Tous les êtres humains naissent libres et égaux en dignité et en
droits : le début de l'article premier de cette déclaration fondamentale était
mis en exergue à l'attention des artistes de Wallonie pour le traditionnel concours
d'affiches proposé par l'Institut Jules Destrée à l'ensemble des Wallonnes et des
Wallons. Ainsi, l'affiche lauréate scande, comme un graffiti non moins percutant Liberté,
égalité, dignité dans une Wallonie citoyenne. La Namuroise Laurence Affano évoque
ainsi, avec l'image d'un coq festif, le cheval Bayard et les quatre fils Aymon, une
légende bien connue en Wallonie, adaptée ici à l'accueil de l'autre.
La thématique "Droits de l'Homme" des fêtes de Wallonie
1998 a interpellé des graphistes provenant de tous les secteurs sociaux et j'ai plaisir
à rappeler, ici à Charleroi, que le jury du concours d'affiches a adressé une mention
particulière d'encouragement au Groupe Alpha III des Stagiaires en Alphabétisation de la
FUNOC, pour l'investissement graphique qu'ils ont accordé au projet et, plus
particulièrement, à l'uvre de Mme M'Kala Dimonakena.
Souvenons-nous de ce texte dont nous fêtons la proclamation.

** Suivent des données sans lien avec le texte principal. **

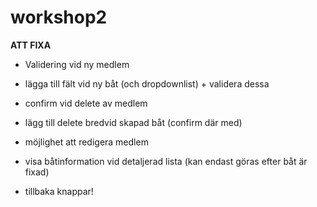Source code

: workshop2
=========
**ATT FIXA**

- Validering vid ny medlem

- lägga till fält vid ny båt (och dropdownlist) + validera dessa

- confirm vid delete av medlem

- lägg till delete bredvid skapad båt (confirm där med)

- möjlighet att redigera medlem

- visa båtinformation vid detaljerad lista (kan endast göras efter båt är fixad) 

- tillbaka knappar! 
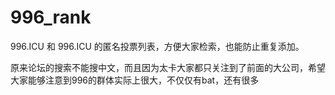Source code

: # 996_rank

996.ICU 和 996.ICU 的匿名投票列表，方便大家检索，也能防止重复添加。

原来论坛的搜索不能搜中文，而且因为太卡大家都只关注到了前面的大公司，希望大家能够注意到996的群体实际上很大，不仅仅有bat，还有很多
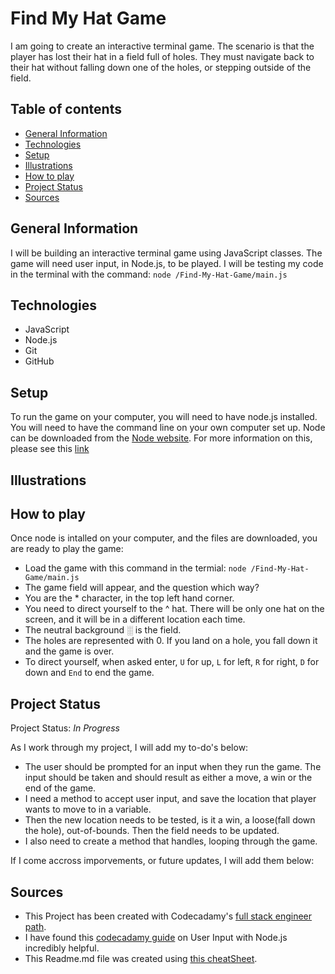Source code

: Find My Hat Game
=======
I am going to create an interactive terminal game. The scenario is that the player has lost their hat in a field full of holes. They must navigate back to their hat without falling down one of the holes, or stepping outside of the field. 

## Table of contents 
* [General Information](#general-information)
* [Technologies](#technologies)
* [Setup](#setup)
* [Illustrations](#Illustrations)
* [How to play](#how-to-play)
* [Project Status](#project-status)
* [Sources](#sources)

## General Information 

I will be building an interactive terminal game using JavaScript classes. The game will need  user input, in Node.js, to be played. 
I will be testing my code in the terminal with the command:
`node /Find-My-Hat-Game/main.js`


## Technologies 

* JavaScript 
* Node.js
* Git
* GitHub

## Setup 

To run the game on your computer, you will need to have node.js installed. 
You will need to have the command line on your own computer set up. 
Node can be downloaded from the [Node website](https://nodejs.org/en/). 
For more information on this, please see this [link](https://www.codecademy.com/articles/setting-up-node-locally) 

## Illustrations



## How to play 

Once node is intalled on your computer, and the files are downloaded, you are ready to play the game: 
* Load the game with this command in the termial: `node /Find-My-Hat-Game/main.js`
* The game field will appear, and the question which way? 
* You are the * character, in the top left hand corner. 
* You need to direct yourself to the ^ hat. There will be only one hat on the screen, and it will be in a different location each time. 
* The neutral background ░ is the field. 
* The holes are represented with 0. If you land on a hole, you fall down it and the game is over. 
* To direct yourself, when asked enter, `U` for up, `L` for left, `R` for right, `D` for down and `End` to end the game. 

## Project Status

Project Status: *In Progress* 

As I work through my project, I will add my to-do's below: 
* The user should be prompted for an input when they run the game. The input should be taken and should result as either a move, a win or the end of the game. 
* I need a method to accept user input, and save the location that player wants to move to in a variable. 
* Then the new location needs to be tested, is it a win, a loose(fall down the hole), out-of-bounds. Then the field needs to be updated. 
* I also need to create a method that handles, looping through the game. 


If I come accross imporvements, or future updates, I will add them below: 



## Sources

* This Project has been created with Codecadamy's [full stack engineer path](https://www.codecademy.com/learn/paths/full-stack-engineer-career-path).
* I have found this [codecadamy guide](https://www.codecademy.com/articles/getting-user-input-in-node-js) on User Input with Node.js incredibly helpful. 
* This Readme.md file was created using [this cheatSheet](https://github.com/adam-p/markdown-here/wiki/Markdown-Cheatsheet). 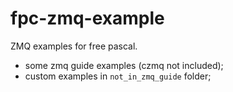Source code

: # fpc-zmq-example

ZMQ examples for free pascal.

- some zmq guide examples (czmq not included);
- custom examples in `not_in_zmq_guide` folder;
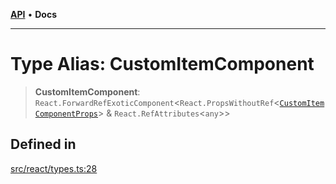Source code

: [**API**](../../API.md) • **Docs**

***

# Type Alias: CustomItemComponent

> **CustomItemComponent**: `React.ForwardRefExoticComponent`\<`React.PropsWithoutRef`\<[`CustomItemComponentProps`](../interfaces/CustomItemComponentProps.md)\> & `React.RefAttributes`\<`any`\>\>

## Defined in

[src/react/types.ts:28](https://github.com/inokawa/virtua/blob/da030dacd100511f676477a3b0a55aed96ffd083/src/react/types.ts#L28)
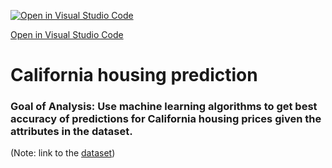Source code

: [![Open in Visual Studio Code](https://open.vscode.dev/badges/open-in-vscode.svg)](vscode://vscode.git/clone?url=https://github.com/minsa110/CaliforniaHousingPrediction.git)

[Open in Visual Studio Code](vscode://vscode.git/clone?url=https://github.com/minsa110/CaliforniaHousingPrediction.git)

# California housing prediction
### Goal of Analysis: Use machine learning algorithms to get best accuracy of predictions for California housing prices given the attributes in the dataset.

(Note: link to the [dataset](https://www.kaggle.com/camnugent/california-housing-prices))
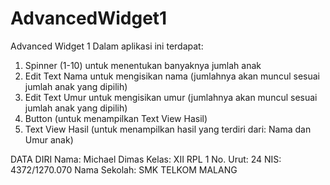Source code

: # AdvancedWidget1
Advanced Widget 1
Dalam aplikasi ini terdapat:
1. Spinner (1-10) untuk menentukan banyaknya jumlah anak
2. Edit Text Nama untuk mengisikan nama (jumlahnya akan muncul sesuai jumlah anak yang dipilih)
3. Edit Text Umur untuk mengisikan umur (jumlahnya akan muncul sesuai jumlah anak yang dipilih)
4. Button (untuk menampilkan Text View Hasil)
5. Text View Hasil (untuk menampilkan hasil yang terdiri dari: Nama dan Umur anak)

DATA DIRI
Nama: Michael Dimas
Kelas: XII RPL 1
No. Urut: 24
NIS: 4372/1270.070
Nama Sekolah: SMK TELKOM MALANG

Déclaration
universelle des Droits de l'Homme : ces mots assemblés sont gravés dans notre
mémoire à toutes et à tous, à l'instar des secours que nous pouvons contacter en cas
d'urgence. Ils balisent notre liberté d'êtres humains et nous sommes prêts à y faire
référence à la moindre atteinte à nos propres droits. Nous savons que ces mots sont
brandis, avec force ou désespoir, sur tous les continents, par les populations
nombreuses qui sont victimes de violations de leurs droits fondamentaux. Mais, bien
souvent, nous en restons là. L'inégalité de droits, le non respect de l'être humain,
l'injustice nous éclaboussent pourtant lorsque, chez nous, en Wallonie, nos voisins, nos
amis, des compagnons de classe de nos enfants sont touchés. Et, si l'appel d'urgence
clignote en nos esprits, notre impuissance à agir pour les aider nous interpelle
cruellement. Que faisons-nous, concrètement ?

Le texte de la Déclaration universelle des Droits de l'Homme contient,
comme un lexique, les clés de survie de l'humanité. Les premières ont porté les
populations lors de la révolution américaine de 1776 et de la Révolution française de
1789 : dignité et valeur de la personne humaine; protection de la famille; droits et
libertés fondamentales sans distinction aucune; justice, paix dans le monde. Liberté de
parler et de croire; protection de l'individu par un régime de droit; égalité des
droits des hommes et des femmes, progrès social. Esprit de fraternité universelle; droit
à la vie; abolition de la torture, de l'esclavage; protection contre toute
discrimination; droit au recours devant les juridictions compétentes; présomption
d'innocence; droit à la défense impartiale; droit à la libre circulation; droit
d'asile; droit à la nationalité; droit à la liberté de pensée, de conscience et de
religion; droit à la liberté d'opinion et d'expression.
Ensuite se sont inscrits les droits économiques, sociaux et
culturels : droit d'accéder aux fonctions publiques du pays; droit au suffrage
universel; droit à la sécurité sociale; droit au travail et au salaire égal. Enfin,
une série de droits collectifs et solidaires favorisent la vie citoyenne, dans un
environnement sain et protégé. Pour clore cette liste, n'oublions pas de citer les
devoirs de toutes et de tous envers la communauté humaine ainsi constituée.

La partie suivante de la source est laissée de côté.